Rocked by scandal, Albany is both in dire straits and at the precipice of potentially positive change. In the coming months, as the State makes hard choices that will greatly impact every New Yorker, our elected leaders need to regain their standing with the public by reforming a system that far too many see as corrupt and lacking legitimacy.
The Public Employees Ethics Reform Act (PEERA) of 2007 was the only comprehensive modification to lobbying and ethics laws in New York State in more than 20 years. The legislation was negotiated, drafted and adopted without public discussion or debate. While PEERA included a strict ban on honoraria, increased penalties, and reduced the allowable value of gifts, critical reforms were absent. In particular, calls for an independent, bipartisan commission with jurisdiction over all public officials, including the executive and legislative branches and lobbyists, were ignored, and New York was left with the bifurcated and confusing system of ethics oversight that has largely stood by, mute, through a series of scandals on the legislative side.

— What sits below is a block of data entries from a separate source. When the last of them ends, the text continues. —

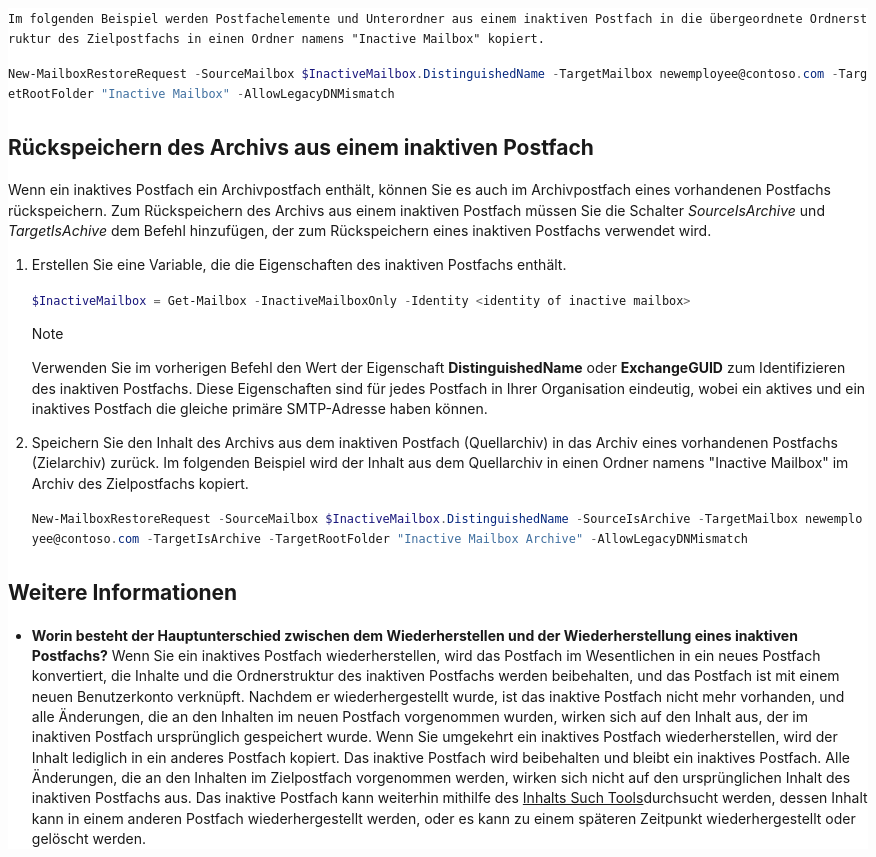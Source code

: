     Im folgenden Beispiel werden Postfachelemente und Unterordner aus einem inaktiven Postfach in die übergeordnete Ordnerstruktur des Zielpostfachs in einen Ordner namens "Inactive Mailbox" kopiert.

   ```powershell
   New-MailboxRestoreRequest -SourceMailbox $InactiveMailbox.DistinguishedName -TargetMailbox newemployee@contoso.com -TargetRootFolder "Inactive Mailbox" -AllowLegacyDNMismatch
   ```

## <a name="restore-the-archive-from-an-inactive-mailbox"></a>Rückspeichern des Archivs aus einem inaktiven Postfach

Wenn ein inaktives Postfach ein Archivpostfach enthält, können Sie es auch im Archivpostfach eines vorhandenen Postfachs rückspeichern. Zum Rückspeichern des Archivs aus einem inaktiven Postfach müssen Sie die Schalter  _SourceIsArchive_ und  _TargetIsAchive_ dem Befehl hinzufügen, der zum Rückspeichern eines inaktiven Postfachs verwendet wird.
  
1. Erstellen Sie eine Variable, die die Eigenschaften des inaktiven Postfachs enthält.

    ```powershell
    $InactiveMailbox = Get-Mailbox -InactiveMailboxOnly -Identity <identity of inactive mailbox>
    ```

    > [!NOTE]
    > Verwenden Sie im vorherigen Befehl den Wert der Eigenschaft **DistinguishedName** oder **ExchangeGUID** zum Identifizieren des inaktiven Postfachs. Diese Eigenschaften sind für jedes Postfach in Ihrer Organisation eindeutig, wobei ein aktives und ein inaktives Postfach die gleiche primäre SMTP-Adresse haben können. 
  
2. Speichern Sie den Inhalt des Archivs aus dem inaktiven Postfach (Quellarchiv) in das Archiv eines vorhandenen Postfachs (Zielarchiv) zurück. Im folgenden Beispiel wird der Inhalt aus dem Quellarchiv in einen Ordner namens "Inactive Mailbox" im Archiv des Zielpostfachs kopiert.

    ```powershell
    New-MailboxRestoreRequest -SourceMailbox $InactiveMailbox.DistinguishedName -SourceIsArchive -TargetMailbox newemployee@contoso.com -TargetIsArchive -TargetRootFolder "Inactive Mailbox Archive" -AllowLegacyDNMismatch
    ```

## <a name="more-information"></a>Weitere Informationen

- **Worin besteht der Hauptunterschied zwischen dem Wiederherstellen und der Wiederherstellung eines inaktiven Postfachs?** Wenn Sie ein inaktives Postfach wiederherstellen, wird das Postfach im Wesentlichen in ein neues Postfach konvertiert, die Inhalte und die Ordnerstruktur des inaktiven Postfachs werden beibehalten, und das Postfach ist mit einem neuen Benutzerkonto verknüpft. Nachdem er wiederhergestellt wurde, ist das inaktive Postfach nicht mehr vorhanden, und alle Änderungen, die an den Inhalten im neuen Postfach vorgenommen wurden, wirken sich auf den Inhalt aus, der im inaktiven Postfach ursprünglich gespeichert wurde. Wenn Sie umgekehrt ein inaktives Postfach wiederherstellen, wird der Inhalt lediglich in ein anderes Postfach kopiert. Das inaktive Postfach wird beibehalten und bleibt ein inaktives Postfach. Alle Änderungen, die an den Inhalten im Zielpostfach vorgenommen werden, wirken sich nicht auf den ursprünglichen Inhalt des inaktiven Postfachs aus. Das inaktive Postfach kann weiterhin mithilfe des [Inhalts Such Tools](content-search.md)durchsucht werden, dessen Inhalt kann in einem anderen Postfach wiederhergestellt werden, oder es kann zu einem späteren Zeitpunkt wiederhergestellt oder gelöscht werden.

As this study details, PEERA has in many ways been a complete failure. Since its passage, the number of scandals in the legislature has only increased, and the influence of special interest money seems to have gained even greater currency, corrupting government officials and cheating the people of the State.
The purpose of this report is to emphasize the core reforms that we believe are vital to fundamentally change Albany. Ultimately, the success of reform legislation will reside in the details, so we urge lawmakers to invite all stakeholders in this process, including our existing ethics overseers, law enforcement officials, the academy, good government groups, but especially the public, to have an opportunity to review and comment on their bill.